▶ Task description
Copy each record below exactly, please, and leave its pictures out.

++++

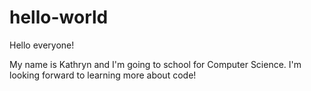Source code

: # hello-world

Hello everyone!

My name is Kathryn and I'm going to school for Computer Science.
I'm looking forward to learning more about code!
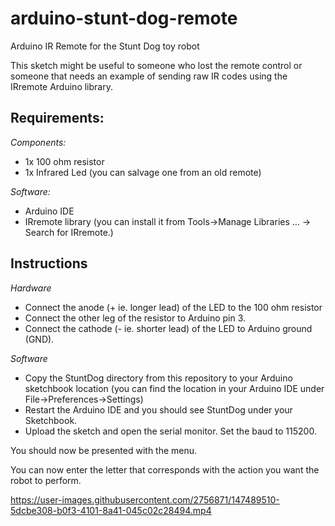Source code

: # arduino-stunt-dog-remote
Arduino IR Remote for the Stunt Dog toy robot

This sketch might be useful to someone who lost the remote control or someone that needs an example of sending raw IR codes using the IRremote Arduino library.

## Requirements:
*Components:*
* 1x 100 ohm resistor
* 1x Infrared Led (you can salvage one from an old remote)

*Software:*
* Arduino IDE
* IRremote library (you can install it from Tools->Manage Libraries ... -> Search for IRremote.)

## Instructions
*Hardware*
* Connect the anode (+ ie. longer lead) of the LED to the 100 ohm resistor
* Connect the other leg of the resistor to Arduino pin 3.
* Connect the cathode (- ie. shorter lead) of the LED to Arduino ground (GND).

*Software*
* Copy the StuntDog directory from this repository to your Arduino sketchbook location (you can find the location in your Arduino IDE  under File->Preferences->Settings)
* Restart the Arduino IDE and you should see StuntDog under your Sketchbook. 
* Upload the sketch and open the serial monitor. Set the baud to 115200.

You should now be presented with the menu.

You can now enter the letter that corresponds with the action you want the robot to perform.


https://user-images.githubusercontent.com/2756871/147489510-5dcbe308-b0f3-4101-8a41-045c02c28494.mp4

++++

▶ Output
Source code

: # hello-world

Hello everyone!

My name is Kathryn and I'm going to school for Computer Science.
I'm looking forward to learning more about code!
Source code

: # arduino-stunt-dog-remote
Arduino IR Remote for the Stunt Dog toy robot

This sketch might be useful to someone who lost the remote control or someone that needs an example of sending raw IR codes using the IRremote Arduino library.

## Requirements:
*Components:*
* 1x 100 ohm resistor
* 1x Infrared Led (you can salvage one from an old remote)

*Software:*
* Arduino IDE
* IRremote library (you can install it from Tools->Manage Libraries ... -> Search for IRremote.)

## Instructions
*Hardware*
* Connect the anode (+ ie. longer lead) of the LED to the 100 ohm resistor
* Connect the other leg of the resistor to Arduino pin 3.
* Connect the cathode (- ie. shorter lead) of the LED to Arduino ground (GND).

*Software*
* Copy the StuntDog directory from this repository to your Arduino sketchbook location (you can find the location in your Arduino IDE  under File->Preferences->Settings)
* Restart the Arduino IDE and you should see StuntDog under your Sketchbook. 
* Upload the sketch and open the serial monitor. Set the baud to 115200.

You should now be presented with the menu.

You can now enter the letter that corresponds with the action you want the robot to perform.


https://user-images.githubusercontent.com/2756871/147489510-5dcbe308-b0f3-4101-8a41-045c02c28494.mp4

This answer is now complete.